Source texts of formatted documents:
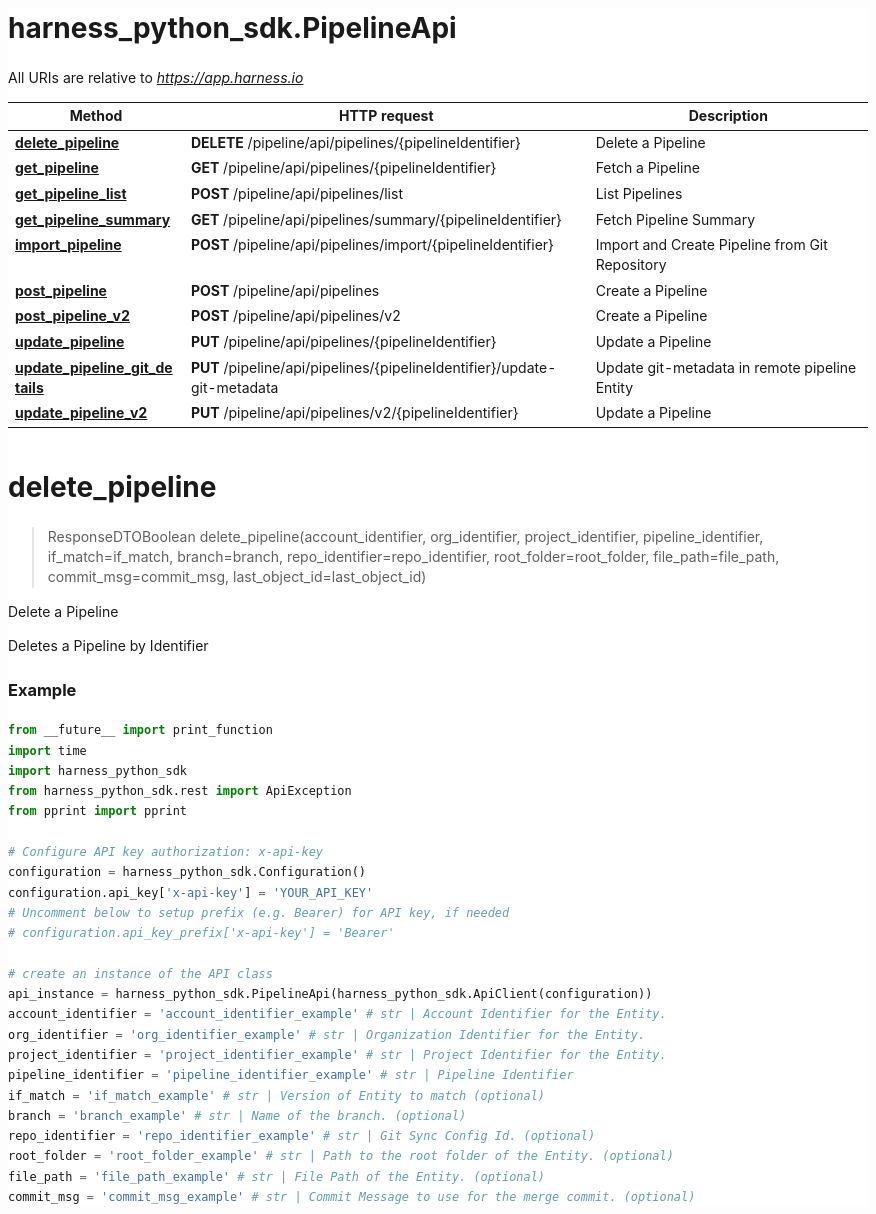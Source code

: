 # harness_python_sdk.PipelineApi

All URIs are relative to *https://app.harness.io*

Method | HTTP request | Description
------------- | ------------- | -------------
[**delete_pipeline**](PipelineApi.md#delete_pipeline) | **DELETE** /pipeline/api/pipelines/{pipelineIdentifier} | Delete a Pipeline
[**get_pipeline**](PipelineApi.md#get_pipeline) | **GET** /pipeline/api/pipelines/{pipelineIdentifier} | Fetch a Pipeline
[**get_pipeline_list**](PipelineApi.md#get_pipeline_list) | **POST** /pipeline/api/pipelines/list | List Pipelines
[**get_pipeline_summary**](PipelineApi.md#get_pipeline_summary) | **GET** /pipeline/api/pipelines/summary/{pipelineIdentifier} | Fetch Pipeline Summary
[**import_pipeline**](PipelineApi.md#import_pipeline) | **POST** /pipeline/api/pipelines/import/{pipelineIdentifier} | Import and Create Pipeline from Git Repository
[**post_pipeline**](PipelineApi.md#post_pipeline) | **POST** /pipeline/api/pipelines | Create a Pipeline
[**post_pipeline_v2**](PipelineApi.md#post_pipeline_v2) | **POST** /pipeline/api/pipelines/v2 | Create a Pipeline
[**update_pipeline**](PipelineApi.md#update_pipeline) | **PUT** /pipeline/api/pipelines/{pipelineIdentifier} | Update a Pipeline
[**update_pipeline_git_details**](PipelineApi.md#update_pipeline_git_details) | **PUT** /pipeline/api/pipelines/{pipelineIdentifier}/update-git-metadata | Update git-metadata in remote pipeline Entity
[**update_pipeline_v2**](PipelineApi.md#update_pipeline_v2) | **PUT** /pipeline/api/pipelines/v2/{pipelineIdentifier} | Update a Pipeline

# **delete_pipeline**
> ResponseDTOBoolean delete_pipeline(account_identifier, org_identifier, project_identifier, pipeline_identifier, if_match=if_match, branch=branch, repo_identifier=repo_identifier, root_folder=root_folder, file_path=file_path, commit_msg=commit_msg, last_object_id=last_object_id)

Delete a Pipeline

Deletes a Pipeline by Identifier

### Example
```python
from __future__ import print_function
import time
import harness_python_sdk
from harness_python_sdk.rest import ApiException
from pprint import pprint

# Configure API key authorization: x-api-key
configuration = harness_python_sdk.Configuration()
configuration.api_key['x-api-key'] = 'YOUR_API_KEY'
# Uncomment below to setup prefix (e.g. Bearer) for API key, if needed
# configuration.api_key_prefix['x-api-key'] = 'Bearer'

# create an instance of the API class
api_instance = harness_python_sdk.PipelineApi(harness_python_sdk.ApiClient(configuration))
account_identifier = 'account_identifier_example' # str | Account Identifier for the Entity.
org_identifier = 'org_identifier_example' # str | Organization Identifier for the Entity.
project_identifier = 'project_identifier_example' # str | Project Identifier for the Entity.
pipeline_identifier = 'pipeline_identifier_example' # str | Pipeline Identifier
if_match = 'if_match_example' # str | Version of Entity to match (optional)
branch = 'branch_example' # str | Name of the branch. (optional)
repo_identifier = 'repo_identifier_example' # str | Git Sync Config Id. (optional)
root_folder = 'root_folder_example' # str | Path to the root folder of the Entity. (optional)
file_path = 'file_path_example' # str | File Path of the Entity. (optional)
commit_msg = 'commit_msg_example' # str | Commit Message to use for the merge commit. (optional)
```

» Exercise instructions: Write out the records once more, word for word, though without the pictures they contain.

» Reply:
Source code

: # harness_python_sdk.PipelineApi

All URIs are relative to *https://app.harness.io*

Method | HTTP request | Description
------------- | ------------- | -------------
[**delete_pipeline**](PipelineApi.md#delete_pipeline) | **DELETE** /pipeline/api/pipelines/{pipelineIdentifier} | Delete a Pipeline
[**get_pipeline**](PipelineApi.md#get_pipeline) | **GET** /pipeline/api/pipelines/{pipelineIdentifier} | Fetch a Pipeline
[**get_pipeline_list**](PipelineApi.md#get_pipeline_list) | **POST** /pipeline/api/pipelines/list | List Pipelines
[**get_pipeline_summary**](PipelineApi.md#get_pipeline_summary) | **GET** /pipeline/api/pipelines/summary/{pipelineIdentifier} | Fetch Pipeline Summary
[**import_pipeline**](PipelineApi.md#import_pipeline) | **POST** /pipeline/api/pipelines/import/{pipelineIdentifier} | Import and Create Pipeline from Git Repository
[**post_pipeline**](PipelineApi.md#post_pipeline) | **POST** /pipeline/api/pipelines | Create a Pipeline
[**post_pipeline_v2**](PipelineApi.md#post_pipeline_v2) | **POST** /pipeline/api/pipelines/v2 | Create a Pipeline
[**update_pipeline**](PipelineApi.md#update_pipeline) | **PUT** /pipeline/api/pipelines/{pipelineIdentifier} | Update a Pipeline
[**update_pipeline_git_details**](PipelineApi.md#update_pipeline_git_details) | **PUT** /pipeline/api/pipelines/{pipelineIdentifier}/update-git-metadata | Update git-metadata in remote pipeline Entity
[**update_pipeline_v2**](PipelineApi.md#update_pipeline_v2) | **PUT** /pipeline/api/pipelines/v2/{pipelineIdentifier} | Update a Pipeline

# **delete_pipeline**
> ResponseDTOBoolean delete_pipeline(account_identifier, org_identifier, project_identifier, pipeline_identifier, if_match=if_match, branch=branch, repo_identifier=repo_identifier, root_folder=root_folder, file_path=file_path, commit_msg=commit_msg, last_object_id=last_object_id)

Delete a Pipeline

Deletes a Pipeline by Identifier

### Example
```python
from __future__ import print_function
import time
import harness_python_sdk
from harness_python_sdk.rest import ApiException
from pprint import pprint

# Configure API key authorization: x-api-key
configuration = harness_python_sdk.Configuration()
configuration.api_key['x-api-key'] = 'YOUR_API_KEY'
# Uncomment below to setup prefix (e.g. Bearer) for API key, if needed
# configuration.api_key_prefix['x-api-key'] = 'Bearer'

# create an instance of the API class
api_instance = harness_python_sdk.PipelineApi(harness_python_sdk.ApiClient(configuration))
account_identifier = 'account_identifier_example' # str | Account Identifier for the Entity.
org_identifier = 'org_identifier_example' # str | Organization Identifier for the Entity.
project_identifier = 'project_identifier_example' # str | Project Identifier for the Entity.
pipeline_identifier = 'pipeline_identifier_example' # str | Pipeline Identifier
if_match = 'if_match_example' # str | Version of Entity to match (optional)
branch = 'branch_example' # str | Name of the branch. (optional)
repo_identifier = 'repo_identifier_example' # str | Git Sync Config Id. (optional)
root_folder = 'root_folder_example' # str | Path to the root folder of the Entity. (optional)
file_path = 'file_path_example' # str | File Path of the Entity. (optional)
commit_msg = 'commit_msg_example' # str | Commit Message to use for the merge commit. (optional)
```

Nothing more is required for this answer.